Exercise data ->
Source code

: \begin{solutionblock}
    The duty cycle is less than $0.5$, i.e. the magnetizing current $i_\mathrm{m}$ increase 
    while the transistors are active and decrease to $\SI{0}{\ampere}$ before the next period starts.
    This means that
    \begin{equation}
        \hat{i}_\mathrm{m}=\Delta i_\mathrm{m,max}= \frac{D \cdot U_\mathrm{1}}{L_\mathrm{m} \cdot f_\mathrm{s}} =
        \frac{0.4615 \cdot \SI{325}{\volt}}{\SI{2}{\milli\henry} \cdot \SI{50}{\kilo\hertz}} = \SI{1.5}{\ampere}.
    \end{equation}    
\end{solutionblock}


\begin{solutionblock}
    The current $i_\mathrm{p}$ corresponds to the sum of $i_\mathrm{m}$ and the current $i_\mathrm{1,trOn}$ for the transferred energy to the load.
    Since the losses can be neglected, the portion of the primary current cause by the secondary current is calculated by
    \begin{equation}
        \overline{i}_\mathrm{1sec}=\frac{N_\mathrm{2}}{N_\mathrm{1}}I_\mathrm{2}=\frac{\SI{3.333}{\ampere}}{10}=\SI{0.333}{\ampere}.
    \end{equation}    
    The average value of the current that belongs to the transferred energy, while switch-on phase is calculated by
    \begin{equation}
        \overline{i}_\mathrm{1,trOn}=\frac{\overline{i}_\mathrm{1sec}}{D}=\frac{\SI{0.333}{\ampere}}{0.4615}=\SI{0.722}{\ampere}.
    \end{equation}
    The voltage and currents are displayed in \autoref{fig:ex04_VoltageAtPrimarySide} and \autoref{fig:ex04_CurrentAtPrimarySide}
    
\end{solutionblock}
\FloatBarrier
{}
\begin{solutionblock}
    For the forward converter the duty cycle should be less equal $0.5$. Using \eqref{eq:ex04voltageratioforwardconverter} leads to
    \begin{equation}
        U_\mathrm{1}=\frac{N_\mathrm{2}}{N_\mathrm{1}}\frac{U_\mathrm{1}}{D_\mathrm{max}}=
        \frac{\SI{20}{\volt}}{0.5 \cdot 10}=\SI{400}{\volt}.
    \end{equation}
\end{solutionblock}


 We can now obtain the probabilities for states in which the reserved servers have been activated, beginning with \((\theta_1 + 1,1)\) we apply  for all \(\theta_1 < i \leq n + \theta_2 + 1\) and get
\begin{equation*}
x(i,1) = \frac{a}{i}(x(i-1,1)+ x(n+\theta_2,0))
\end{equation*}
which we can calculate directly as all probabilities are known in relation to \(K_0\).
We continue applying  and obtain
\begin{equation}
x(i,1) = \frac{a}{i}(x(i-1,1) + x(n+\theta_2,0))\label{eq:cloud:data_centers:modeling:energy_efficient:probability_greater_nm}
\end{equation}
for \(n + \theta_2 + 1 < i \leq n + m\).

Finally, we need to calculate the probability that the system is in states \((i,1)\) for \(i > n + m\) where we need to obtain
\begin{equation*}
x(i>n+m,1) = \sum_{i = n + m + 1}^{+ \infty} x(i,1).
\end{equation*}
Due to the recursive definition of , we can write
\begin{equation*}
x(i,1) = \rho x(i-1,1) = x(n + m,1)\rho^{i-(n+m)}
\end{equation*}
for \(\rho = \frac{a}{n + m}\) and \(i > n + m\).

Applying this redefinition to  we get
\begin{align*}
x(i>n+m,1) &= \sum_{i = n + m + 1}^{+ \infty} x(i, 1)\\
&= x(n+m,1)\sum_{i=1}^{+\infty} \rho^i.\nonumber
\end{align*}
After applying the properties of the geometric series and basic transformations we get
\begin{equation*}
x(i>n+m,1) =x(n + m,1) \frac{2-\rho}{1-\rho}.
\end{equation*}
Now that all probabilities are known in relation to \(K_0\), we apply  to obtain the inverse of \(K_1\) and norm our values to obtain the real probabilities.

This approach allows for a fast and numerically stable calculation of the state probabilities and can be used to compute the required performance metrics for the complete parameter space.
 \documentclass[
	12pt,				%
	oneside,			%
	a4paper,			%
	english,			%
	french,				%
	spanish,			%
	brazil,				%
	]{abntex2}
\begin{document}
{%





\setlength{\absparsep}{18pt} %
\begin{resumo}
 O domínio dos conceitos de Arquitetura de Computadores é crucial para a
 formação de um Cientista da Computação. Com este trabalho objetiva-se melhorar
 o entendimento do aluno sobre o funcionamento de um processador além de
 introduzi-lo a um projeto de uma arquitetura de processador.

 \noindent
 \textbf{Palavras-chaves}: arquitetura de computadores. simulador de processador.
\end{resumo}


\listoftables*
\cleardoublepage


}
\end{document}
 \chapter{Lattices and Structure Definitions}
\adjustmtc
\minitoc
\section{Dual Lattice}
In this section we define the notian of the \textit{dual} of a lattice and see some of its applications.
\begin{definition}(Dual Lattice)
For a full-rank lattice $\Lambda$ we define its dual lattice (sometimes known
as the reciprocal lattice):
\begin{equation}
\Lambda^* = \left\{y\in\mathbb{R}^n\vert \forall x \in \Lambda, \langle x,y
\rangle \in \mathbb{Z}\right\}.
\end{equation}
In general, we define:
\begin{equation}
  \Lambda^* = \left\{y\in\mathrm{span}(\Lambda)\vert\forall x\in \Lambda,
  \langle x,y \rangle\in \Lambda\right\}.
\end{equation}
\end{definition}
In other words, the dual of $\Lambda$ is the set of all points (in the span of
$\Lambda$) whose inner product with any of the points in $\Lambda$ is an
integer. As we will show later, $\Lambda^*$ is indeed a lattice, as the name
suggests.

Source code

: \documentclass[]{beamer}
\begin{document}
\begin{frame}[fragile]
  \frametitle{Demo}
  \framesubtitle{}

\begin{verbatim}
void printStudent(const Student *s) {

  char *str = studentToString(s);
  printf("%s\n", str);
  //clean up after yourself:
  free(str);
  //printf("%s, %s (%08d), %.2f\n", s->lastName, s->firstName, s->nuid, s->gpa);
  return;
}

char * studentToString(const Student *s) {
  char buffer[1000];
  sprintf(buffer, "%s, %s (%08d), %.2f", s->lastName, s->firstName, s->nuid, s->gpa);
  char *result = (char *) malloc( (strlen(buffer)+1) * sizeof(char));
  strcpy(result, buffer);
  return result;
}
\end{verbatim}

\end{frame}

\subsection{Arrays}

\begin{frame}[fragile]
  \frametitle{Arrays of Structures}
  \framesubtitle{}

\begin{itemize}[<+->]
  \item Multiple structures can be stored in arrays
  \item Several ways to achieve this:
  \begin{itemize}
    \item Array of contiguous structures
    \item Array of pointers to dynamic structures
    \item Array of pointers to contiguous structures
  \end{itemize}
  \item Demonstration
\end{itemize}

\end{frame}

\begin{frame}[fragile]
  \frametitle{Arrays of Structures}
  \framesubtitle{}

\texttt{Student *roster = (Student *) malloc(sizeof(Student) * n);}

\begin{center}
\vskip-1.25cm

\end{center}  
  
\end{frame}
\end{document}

Brief ->
Across the data, tally the lines containing "while" and give back the number alone.

Written response ->
2